Here are our favourites.
Sounds Around Town was one of Quentin’s very first books. It is full of such rich language, a multicultural setting without specifically touching on it and interesting artwork.
Red Rubber Boot Day was given to us 15 years ago for our oldest son’s second birthday. He loved it so much because it features a boy doing similar things he liked to do. The artwork is stunning and so is the language
“I am leaf. I am fish. I swim by Mr. Humphrey who lives next door, standing in his yard with no shoes on. And Mr. Humphrey says to me, “It’s a fine thing, feeling wet grass, on bare feet, in green rain.”

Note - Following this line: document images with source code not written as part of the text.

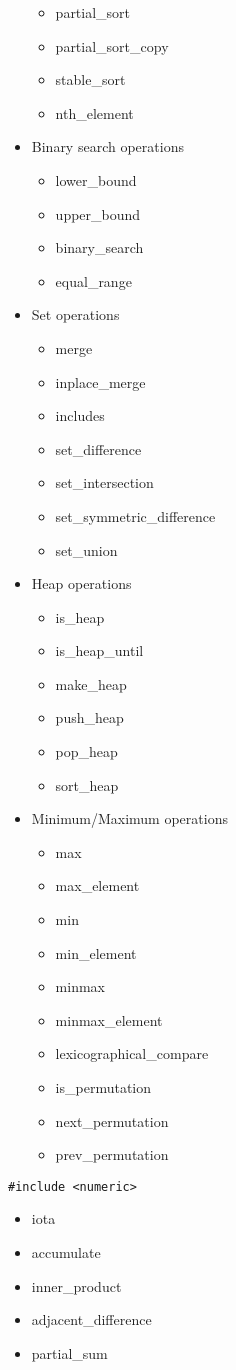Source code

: \begin{itemize}
\begin{itemize}
			\item partial\_sort
			\item partial\_sort\_copy
			\item stable\_sort
			\item nth\_element
		\end{itemize}
	\item Binary search operations
		\begin{itemize}
			\item lower\_bound
			\item upper\_bound
			\item binary\_search
			\item equal\_range
		\end{itemize}
	\item Set operations
		\begin{itemize}
			\item merge
			\item inplace\_merge
			\item includes
			\item set\_difference
			\item set\_intersection
			\item set\_symmetric\_difference
			\item set\_union
		\end{itemize}
	\item Heap operations
		\begin{itemize}
			\item is\_heap
			\item is\_heap\_until
			\item make\_heap
			\item push\_heap
			\item pop\_heap
			\item sort\_heap
		\end{itemize}
	\item Minimum/Maximum operations
		\begin{itemize}
			\item max
			\item max\_element
			\item min
			\item min\_element
			\item minmax
			\item minmax\_element
			\item lexicographical\_compare
			\item is\_permutation
			\item next\_permutation
			\item prev\_permutation
		\end{itemize}
\end{itemize}
\begin{lstlisting}
#include <numeric>
\end{lstlisting}
\begin{itemize}
	\item iota
	\item accumulate
	\item inner\_product
	\item adjacent\_difference
	\item partial\_sum
\end{itemize}

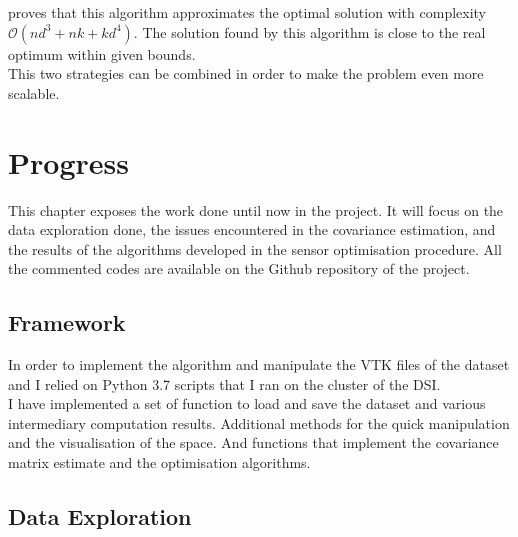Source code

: \documentclass[12pt,twoside]{report}
\begin{document}
\citet{krause_near-optimal_2008} proves that this algorithm approximates the optimal solution with complexity $\mathcal{O}(nd^3 + nk + kd^4)$. The solution found by this algorithm is close to the real optimum within given bounds. \\

This two strategies can be combined in order to make the problem even more scalable. 


\chapter{Progress}

This chapter exposes the work done until now in the project. It will focus on the data exploration done, the issues encountered in the covariance estimation, and the results of the algorithms developed in the sensor optimisation procedure.  All the commented codes are available on the Github repository of the project. 


\section{Framework}

In order to implement the algorithm and manipulate the VTK files of the dataset and I relied on Python 3.7 scripts that I ran on the cluster of the DSI.  \\
 
 I have implemented a set of function to load and save the dataset and various intermediary computation results. Additional methods for the quick manipulation and the visualisation of the space. And functions that implement the covariance matrix estimate and the optimisation algorithms. 

\section{Data Exploration}
\end{document}
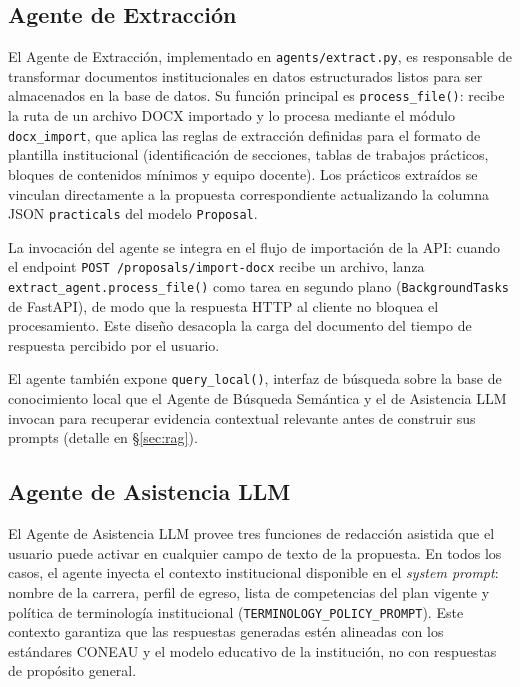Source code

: \subsection{Agente de Extracción}
\label{subsec:agente_extraccion}

El Agente de Extracción, implementado en \texttt{agents/extract.py}, es
responsable de transformar documentos institucionales en datos estructurados
listos para ser almacenados en la base de datos.
Su función principal es \texttt{process\_file()}: recibe la ruta de un archivo
DOCX importado y lo procesa mediante el módulo \texttt{docx\_import}, que
aplica las reglas de extracción definidas para el formato de plantilla
institucional (identificación de secciones, tablas de trabajos prácticos,
bloques de contenidos mínimos y equipo docente).
Los prácticos extraídos se vinculan directamente a la propuesta
correspondiente actualizando la columna JSON \texttt{practicals} del modelo
\texttt{Proposal}.

La invocación del agente se integra en el flujo de importación de la API:
cuando el endpoint \texttt{POST /proposals/import-docx} recibe un archivo,
lanza \texttt{extract\_agent.process\_file()} como tarea en segundo plano
(\texttt{BackgroundTasks} de FastAPI), de modo que la respuesta HTTP al
cliente no bloquea el procesamiento.
Este diseño desacopla la carga del documento del tiempo de respuesta
percibido por el usuario.

El agente también expone \texttt{query\_local()}, interfaz de búsqueda sobre
la base de conocimiento local que el Agente de Búsqueda Semántica y el de
Asistencia LLM invocan para recuperar evidencia contextual relevante antes de
construir sus prompts (detalle en §\ref{sec:rag}).

\subsection{Agente de Asistencia LLM}
\label{subsec:agente_llm}

El Agente de Asistencia LLM provee tres funciones de redacción asistida que
el usuario puede activar en cualquier campo de texto de la propuesta.
En todos los casos, el agente inyecta el contexto institucional disponible
en el \emph{system prompt}: nombre de la carrera, perfil de egreso, lista
de competencias del plan vigente y política de terminología institucional
(\texttt{TERMINOLOGY\_POLICY\_PROMPT}).
Este contexto garantiza que las respuestas generadas estén alineadas con los
estándares CONEAU y el modelo educativo de la institución, no con respuestas
de propósito general.

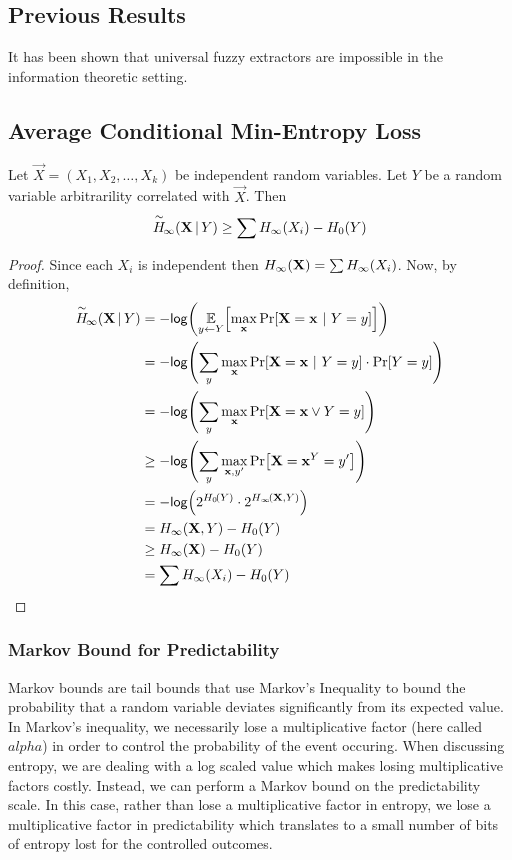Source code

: \subsection{Previous Results}
It has been shown that universal fuzzy extractors are impossible in the information theoretic setting. 

\subsection{Average Conditional Min-Entropy Loss}
\begin{lemma}
    \label{lem:conditionalminentloss}
    Let $\vec{X} = (X_1, X_2, \ldots, X_k)$ be independent random variables. 
    Let $Y$ be a random variable arbitrarility correlated with $\vec{X}$. 
    Then 
    \[
        \overset{\sim}{H}\!_{\infty}\!\left(\mathbf{X}\,|\,Y\right) \geq \sum H_{\infty}\!\left(X_i\right) - H_0\!\left(Y\right)
    \]
\end{lemma} 

\begin{proof}
    Since each $X_i$ is independent then $H_{\infty}\!\left(\mathbf{X}\right) = \sum H_{\infty}\!\left(X_i\right)$.
    Now, by definition,
    \begin{align*}
        \acminent{\vec{X}}{Y} &= -\log{\Exlim{y \leftarrow Y}{\max\limits_{\vec{x}} \Prob{\Vec{X} = \vec{x}\ |\ Y = y}}} \\
        &= -\log{\sum\limits_{y} \max\limits_{\vec{x}} \Prob{\vec{X} = \vec{x} \ |\ Y = y} \cdot \Prob{Y = y}}\\
        &= -\log{\sum\limits_{y} \max\limits_{\vec{x}} \Prob{\vec{X} = \vec{x} \vee Y = y}}\\
        &\geq -\log{\sum\limits_{y} \max\limits_{\vec{x}, y'} \Prob{\vec{X} = \vec{x}  ^ Y = y'}}\\
        &= -\log{2^{\hart{Y}} \cdot 2^{\minent{\vec{X},Y}}}\\
        &= \minent{\vec{X},Y} - \hart{Y}\\
        &\geq \minent{\vec{X}} - \hart{Y} \\   
        &= \sum \minent{X_i} - \hart{Y}
    \end{align*}
\end{proof}

\subsubsection{Markov Bound for Predictability}
Markov bounds are tail bounds that use Markov's Inequality to bound the probability that a random variable deviates significantly from its expected value. In Markov's inequality, we necessarily lose a multiplicative factor (here called $alpha$) in order to control the probability of the event occuring. When discussing entropy, we are dealing with a log scaled value which makes losing multiplicative factors costly. Instead, we can perform a Markov bound on the predictability scale. In this case, rather than lose a multiplicative factor in entropy, we lose a multiplicative factor in predictability which translates to a small number of bits of entropy lost for the controlled outcomes.

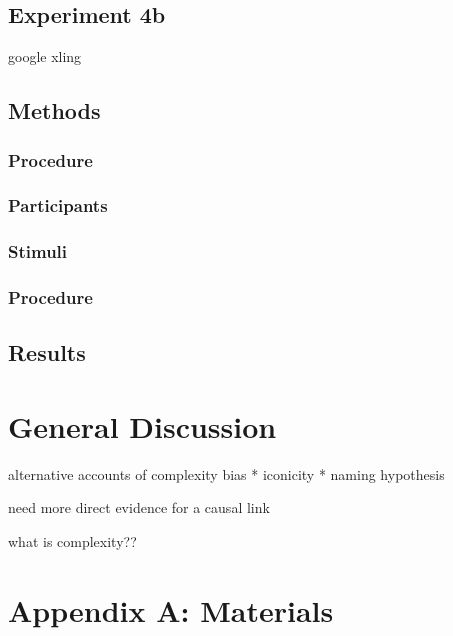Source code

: \documentclass[man]{apa2}
\begin{document}
\subsection{\textbf{Experiment 4b}}
google xling
\subsection{Methods}
\subsubsection{Procedure}
\subsubsection{Participants}
\subsubsection{Stimuli}
\subsubsection{Procedure}
\subsection{Results}

\section{General Discussion}
alternative accounts of complexity bias
* iconicity
* naming hypothesis

need more direct evidence for a causal link

what is complexity??




\newpage
\theappendix 

\section{Appendix A: Materials}
\end{document}
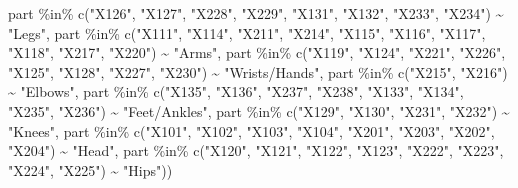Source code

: \documentclass[
  letterpaper,
]{latex/krantz}
\makeatletter
\newenvironment{Shaded}{\begin{snugshade}}{\end{snugshade}}
\newcommand{\FunctionTok}[1]{\textcolor[rgb]{0.28,0.35,0.67}{#1}}
\newcommand{\NormalTok}[1]{\textcolor[rgb]{0.00,0.23,0.31}{#1}}
\newcommand{\SpecialCharTok}[1]{\textcolor[rgb]{0.37,0.37,0.37}{#1}}
\newcommand{\StringTok}[1]{\textcolor[rgb]{0.13,0.47,0.30}{#1}}
\newenvironment{kframe}{%
\medskip{}
\setlength{\fboxsep}{.8em}
 \def\at@end@of@kframe{}%
 \ifinner\ifhmode%
  \def\at@end@of@kframe{\end{minipage}}%
  \begin{minipage}{\columnwidth}%
 \fi\fi%
 \def\FrameCommand##1{\hskip\@totalleftmargin \hskip-\fboxsep
 \colorbox{shadecolor}{##1}\hskip-\fboxsep
     \hskip-\linewidth \hskip-\@totalleftmargin \hskip\columnwidth}%
 \MakeFramed {\advance\hsize-\width
   \@totalleftmargin\z@ \linewidth\hsize
   \@setminipage}}%
 {\par\unskip\endMakeFramed%
 \at@end@of@kframe}
\renewenvironment{Shaded}{\begin{kframe}}{\end{kframe}}
\makeatother
\begin{document}
\begin{Shaded}
\begin{Highlighting}[]
\NormalTok{    part }\SpecialCharTok{\%in\%} \FunctionTok{c}\NormalTok{(}\StringTok{"X126"}\NormalTok{, }\StringTok{"X127"}\NormalTok{, }\StringTok{"X228"}\NormalTok{, }\StringTok{"X229"}\NormalTok{,}
                \StringTok{"X131"}\NormalTok{, }\StringTok{"X132"}\NormalTok{, }\StringTok{"X233"}\NormalTok{, }\StringTok{"X234"}\NormalTok{) }\SpecialCharTok{\textasciitilde{}} \StringTok{"Legs"}\NormalTok{,}
\NormalTok{    part }\SpecialCharTok{\%in\%} \FunctionTok{c}\NormalTok{(}\StringTok{"X111"}\NormalTok{, }\StringTok{"X114"}\NormalTok{, }\StringTok{"X211"}\NormalTok{, }\StringTok{"X214"}\NormalTok{, }\StringTok{"X115"}\NormalTok{, }\StringTok{"X116"}\NormalTok{,}
                \StringTok{"X117"}\NormalTok{, }\StringTok{"X118"}\NormalTok{, }\StringTok{"X217"}\NormalTok{, }\StringTok{"X220"}\NormalTok{) }\SpecialCharTok{\textasciitilde{}} \StringTok{"Arms"}\NormalTok{,}
\NormalTok{    part }\SpecialCharTok{\%in\%} \FunctionTok{c}\NormalTok{(}\StringTok{"X119"}\NormalTok{, }\StringTok{"X124"}\NormalTok{, }\StringTok{"X221"}\NormalTok{, }\StringTok{"X226"}\NormalTok{, }\StringTok{"X125"}\NormalTok{, }\StringTok{"X128"}\NormalTok{,}
                \StringTok{"X227"}\NormalTok{, }\StringTok{"X230"}\NormalTok{) }\SpecialCharTok{\textasciitilde{}} \StringTok{"Wrists/Hands"}\NormalTok{,}
\NormalTok{    part }\SpecialCharTok{\%in\%} \FunctionTok{c}\NormalTok{(}\StringTok{"X215"}\NormalTok{, }\StringTok{"X216"}\NormalTok{) }\SpecialCharTok{\textasciitilde{}} \StringTok{"Elbows"}\NormalTok{,}
\NormalTok{    part }\SpecialCharTok{\%in\%} \FunctionTok{c}\NormalTok{(}\StringTok{"X135"}\NormalTok{, }\StringTok{"X136"}\NormalTok{, }\StringTok{"X237"}\NormalTok{, }\StringTok{"X238"}\NormalTok{, }\StringTok{"X133"}\NormalTok{, }\StringTok{"X134"}\NormalTok{,}
                \StringTok{"X235"}\NormalTok{, }\StringTok{"X236"}\NormalTok{) }\SpecialCharTok{\textasciitilde{}} \StringTok{"Feet/Ankles"}\NormalTok{,}
\NormalTok{    part }\SpecialCharTok{\%in\%} \FunctionTok{c}\NormalTok{(}\StringTok{"X129"}\NormalTok{, }\StringTok{"X130"}\NormalTok{, }\StringTok{"X231"}\NormalTok{, }\StringTok{"X232"}\NormalTok{) }\SpecialCharTok{\textasciitilde{}} \StringTok{"Knees"}\NormalTok{,}
\NormalTok{    part }\SpecialCharTok{\%in\%} \FunctionTok{c}\NormalTok{(}\StringTok{"X101"}\NormalTok{, }\StringTok{"X102"}\NormalTok{, }\StringTok{"X103"}\NormalTok{, }\StringTok{"X104"}\NormalTok{, }\StringTok{"X201"}\NormalTok{, }\StringTok{"X203"}\NormalTok{,}
                \StringTok{"X202"}\NormalTok{, }\StringTok{"X204"}\NormalTok{) }\SpecialCharTok{\textasciitilde{}} \StringTok{"Head"}\NormalTok{,}
\NormalTok{    part }\SpecialCharTok{\%in\%} \FunctionTok{c}\NormalTok{(}\StringTok{"X120"}\NormalTok{, }\StringTok{"X121"}\NormalTok{, }\StringTok{"X122"}\NormalTok{, }\StringTok{"X123"}\NormalTok{, }\StringTok{"X222"}\NormalTok{, }\StringTok{"X223"}\NormalTok{,}
                \StringTok{"X224"}\NormalTok{, }\StringTok{"X225"}\NormalTok{) }\SpecialCharTok{\textasciitilde{}} \StringTok{"Hips"}\NormalTok{))}
    

\end{Highlighting}
\end{Shaded}
\end{document}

Journey Home from Grandpa’s was another first book of Quentin’s. We must have read this over 100 times. Again the repetitive text is not dull like other toddler focused books. It is instead richly descriptive.
Alfie Gets in First is only one of the most amazing series of books by Shirley Hughes. It is our absolute favourite Montessori compatible children’s book series for 0-6.
When Mama Comes Home Tonight was another of Anthony’s favourites. There aren’t many great books that speak to a Mother’s role outside the home and what they do when they get home. We love the kind and loving images.
Good Night Moon needs no introduction. It has been a favourite since 1947. It also has soft and flowing text that is perfect for a toddler bedtime or rocking an infant while feeding them.
Books express so much about who we are and what we hold dear. When reading with a child at any age, choose a quiet time of the day, a comfortable spot in your home and relax.
Start early. A child begins learning language while still in the womb, but it is also never too late. Finding time each day to share a book with a child will have lasting neurological and social effects. Not only on the child but also the adult.